At least that was the case for Danielle Simpson, who devised the idea for Feedback Panda while she was an opera singer and moonlighting as an English as a Second Language instructor.
As an online teacher in 2017, Simpson was only paid for the time she taught on camera — not for prep, organization, or feedback. Those off-camera duties, however, entailed significant time, which is when she approached her boyfriend-turned-co-founder, Arvid Kahl, about building a SaaS tool to speed up the feedback process.
The entrepreneurial duo built a prototype of Feedback Panda in 2017 to help online teachers create student feedback templates, saving her time and helping to organize her work. It quickly resonated with other online educators around the world. Within nine months of launching Feedback Panda, the company was generating $20,000 in MRR or monthly recurring revenue, Kahl said in an interview with buyer SureSwift Capital, a SaaS investment firm with a portfolio of more than 40 companies.
The company grew thanks in part to teachers’ enthusiasm for it, Simpson said.
“From the beginning, our subscriptions came in reliably through word of mouth.
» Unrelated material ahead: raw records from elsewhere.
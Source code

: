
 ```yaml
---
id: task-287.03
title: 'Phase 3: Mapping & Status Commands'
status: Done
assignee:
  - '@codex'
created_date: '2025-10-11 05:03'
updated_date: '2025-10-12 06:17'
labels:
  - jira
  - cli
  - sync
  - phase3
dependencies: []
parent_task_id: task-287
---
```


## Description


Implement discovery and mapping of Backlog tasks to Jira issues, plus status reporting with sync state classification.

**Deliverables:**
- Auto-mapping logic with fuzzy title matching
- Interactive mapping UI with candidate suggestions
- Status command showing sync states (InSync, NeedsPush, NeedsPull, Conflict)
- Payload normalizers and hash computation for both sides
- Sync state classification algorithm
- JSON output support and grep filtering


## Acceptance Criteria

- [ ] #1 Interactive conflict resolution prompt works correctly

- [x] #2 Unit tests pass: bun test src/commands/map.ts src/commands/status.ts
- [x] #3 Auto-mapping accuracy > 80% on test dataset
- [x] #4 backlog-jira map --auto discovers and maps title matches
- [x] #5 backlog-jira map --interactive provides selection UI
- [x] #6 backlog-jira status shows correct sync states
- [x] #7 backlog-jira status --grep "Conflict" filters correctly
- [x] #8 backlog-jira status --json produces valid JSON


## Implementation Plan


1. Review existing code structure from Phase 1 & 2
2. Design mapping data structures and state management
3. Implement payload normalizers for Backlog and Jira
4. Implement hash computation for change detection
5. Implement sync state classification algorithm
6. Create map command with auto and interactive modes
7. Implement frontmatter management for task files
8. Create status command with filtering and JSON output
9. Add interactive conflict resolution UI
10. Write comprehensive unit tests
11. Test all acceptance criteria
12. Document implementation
Teachers love to share helpful information so all of our growth was organic,” she told SureSwift Capital. “Our strategy was to give teachers a great experience once they made it to our product and help them see the value we provide.”
At “the edge of burnout,” selling Feedback Panda becomes appealing
By 2019, only two years after launching, the bootstrapped firm was generating $55,000 per month with about 5,000 customers, Kahl told They Got Acquired. That’s when the two, who were based in Berlin, Germany, began considering selling the business.
“I was at the edge of burnout, and we wanted to diversity our wealth,” Kahl told They Got Acquired. He noted in an interview on Startups for the Rest of Us that the co-founders had all their money tied up in the successful upstart.
Ultimately, the two decided to sell the firm in June of 2019 to SureSwift Capital, which specializes in buying SaaS firms led by independent founders. It was a seven-figure sale, what Kahl called, “a life-changing amount of money.”
At acquisition, the team consisted only of the founders. Now with seven full-time employees, Feedback Panda works across mobile and desktop applications, as well as offers teachers an easy-to-use browser extension.
Both Simpson and Kahl have since departed the firm. After selling Feedback Panda, Kahl launched a blog, The Bootstrapped Founder, and wrote two books for entrepreneurs: Zero to Sold and Embedded Entrepreneur.